En moins de 24 heures, deux attaques ont frappé des installations électriques en Allemagne, illustrant la vulnérabilité croissante des réseaux européens. Ces incidents surviennent alors que plusieurs pays renforcent leurs mesures de protection face aux risques de sabotage.
EN BREF
- Deux attaques ont visé des installations électriques en Allemagne.
- Les enquêtes explorent des pistes de sabotage, notamment d’extrême gauche et étrangères.
- Les infrastructures énergétiques sont de plus en plus considérées comme des cibles stratégiques.
Le mode opératoire de ces attaques s’apparente à un scénario de film d’espionnage. Près de Berlin, dans le Brandebourg, des individus non identifiés ont lancé des engins artisanaux vers des lignes à très haute tension. Ces engins, semblables à de petites fusées, transportaient un matériau conducteur destiné à provoquer des courts-circuits. Deux courts-circuits ont effectivement été déclenchés, entraînant l’arrêt temporaire d’une partie de la centrale électrique voisine de Jänschwalde. D’autres engins, qui n’avaient pas atteint leur cible, ont été retrouvés sur les lieux.
Quelques heures plus tard, un second incident s’est produit à environ 600 kilomètres de là, près de Cologne. Un poste électrique a été attaqué, entraînant la déconnexion temporaire de plusieurs unités de centrales. Bien que les systèmes électriques aient résisté aux attaques et qu’aucune coupure massive n’ait été signalée, les autorités allemandes ont décidé d’ouvrir une enquête antiterroriste, considérant ces actes comme des sabotages.

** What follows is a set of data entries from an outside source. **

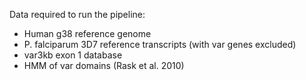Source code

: Data required to run the pipeline:
- Human g38 reference genome
- P. falciparum 3D7 reference transcripts (with var genes excluded)
- var3kb exon 1 database 
- HMM of var domains (Rask et al. 2010)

Les forces de l’ordre examinent plusieurs pistes, sans pour autant attribuer ces attaques à la Russie à ce stade. Toutefois, ces événements surviennent dans un contexte de tensions croissantes en Europe, notamment avec des accusations de Berlin concernant des opérations hybrides menées par Moscou. La Russie a démenti ces allégations.

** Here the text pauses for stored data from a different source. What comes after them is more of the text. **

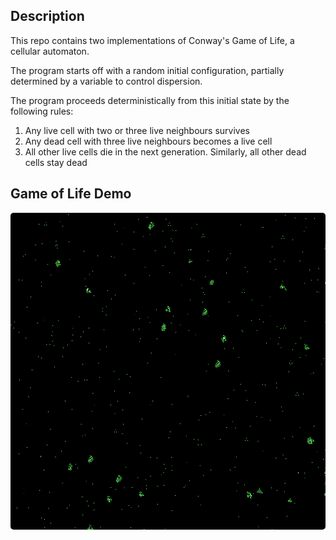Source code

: ## Description
This repo contains two implementations of Conway's Game of Life, a cellular automaton.

The program starts off with a random initial configuration, partially determined by a variable to control dispersion.

The program proceeds deterministically from this initial state by the following rules:

1. Any live cell with two or three live neighbours survives
2. Any dead cell with three live neighbours becomes a live cell
3. All other live cells die in the next generation. Similarly, all other dead cells stay dead

## Game of Life Demo
<img style="width: 800px; height: 800; text-align: center; border-radius: 5px;" src="./assets/overgrowth.gif">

Des infrastructures énergétiques sous surveillance
Les infrastructures énergétiques sont considérées comme des installations sensibles, essentielles au bon fonctionnement de divers secteurs tels que le transport, la santé et les télécommunications. Leur protection totale est un défi, et certains pays européens commencent à prendre des mesures concrètes. En Lituanie, par exemple, le poste électrique d’Alytus a été transformé en une véritable forteresse avec des sacs de sable, des blocs de béton, des barbelés et des protections contre les drones.
Cette vigilance est d’autant plus cruciale depuis que la Lituanie, la Lettonie et l’Estonie ont déconnecté leurs réseaux électriques du système contrôlé par la Russie et la Biélorussie en février 2025, optant pour une synchronisation avec le réseau européen. La Lituanie a par ailleurs investi 150 millions d’euros sur cinq ans pour renforcer la résilience de son réseau.

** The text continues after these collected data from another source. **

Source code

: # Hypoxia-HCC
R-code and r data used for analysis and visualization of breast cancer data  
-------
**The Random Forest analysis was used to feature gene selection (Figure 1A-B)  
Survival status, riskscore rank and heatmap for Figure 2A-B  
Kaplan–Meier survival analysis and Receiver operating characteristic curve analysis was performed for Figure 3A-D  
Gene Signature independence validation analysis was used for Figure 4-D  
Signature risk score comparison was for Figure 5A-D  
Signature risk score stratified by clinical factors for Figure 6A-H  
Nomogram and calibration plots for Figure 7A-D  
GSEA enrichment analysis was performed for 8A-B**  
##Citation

Une menace qui concerne la France
La France n’est pas à l’abri de telles menaces. Avec un réseau de transport d’électricité le plus étendu d’Europe, RTE gère plus de 106 000 kilomètres de lignes à haute et très haute tension. La protection physique de chaque ligne ou pylône est irréaliste. En mai 2025, la France a déjà été touchée par une attaque dans les Alpes-Maritimes, où des pylônes ont été sciés, entraînant une coupure d’électricité pour 160 000 foyers.
Ces incidents ont eu des conséquences tangibles, perturbant les transports, les commerces et les services publics, illustrant ainsi la vulnérabilité du réseau électrique. Avec la montée en puissance des véhicules électriques et des technologies décarbonées, la dépendance à l’électricité s’accroît, transformant le réseau en une infrastructure stratégique.
En parallèle, les gestionnaires de réseaux font face à des cyberattaques croissantes, alors que les installations deviennent de plus en plus numérisées et interconnectées. Pour anticiper ces menaces, la France a prévu un exercice national de gestion de crise pour 2027, centré sur un scénario de « black-out généralisé ». Ces attaques récentes rappellent que déstabiliser un pays ne nécessite pas seulement de frapper des infrastructures majeures. Même de petites attaques peuvent suffire à perturber un réseau électrique et, par conséquent, le quotidien de la population.